Bei ihren Untersuchungen stellten die Forscher außerdem fest: Zwar ist unser Wissen über die Sprachen der Welt in den vergangenen Jahren deutlich gewachsen. „Doch über ein Drittel aller Sprachen sind noch immer kaum erforscht und dokumentiert– darunter über 1.400 bedrohte Sprachen“, berichtet Seifart. „Selbst grundlegende Informationen über deren Grammatik und Wortschatz fehlen, vom kulturspezifischen Sprachgebrauch einmal ganz zu schweigen.“

Klar scheint: Beeilen sich die Linguisten nicht, könnten einige Sprachen verschwinden, bevor sie jemals dokumentiert und damit zumindest in Schrift und Ton für die Nachwelt bewahrt wurden. „Der potenzielle Verlust ist gewaltig“, sagt Seifart.
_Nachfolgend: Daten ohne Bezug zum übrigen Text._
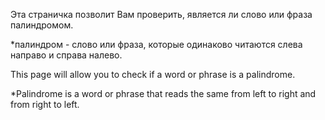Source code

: Эта страничка позволит Вам проверить, является ли слово или фраза палиндромом.

\*палиндром - слово или фраза, которые одинаково читаются слева направо и справа налево.

This page will allow you to check if a word or phrase is a palindrome.

\*Palindrome is a word or phrase that reads the same from left to right and from right to left.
So könnten nicht nur bisher unbekannte grammatikalische Phänomene und Laute für immer verloren gehen, sondern auch ganz grundsätzliches Wissen: „Die Arbeit mit kaum untersuchten Sprachen erweitert unser Verständnis darüber, wie Sprache gelernt, verarbeitet und sozial organisiert wird und wie sie sich binnen nur einer Generation weiter entwickeln kann“, schließt Seifart. (Language, 2018)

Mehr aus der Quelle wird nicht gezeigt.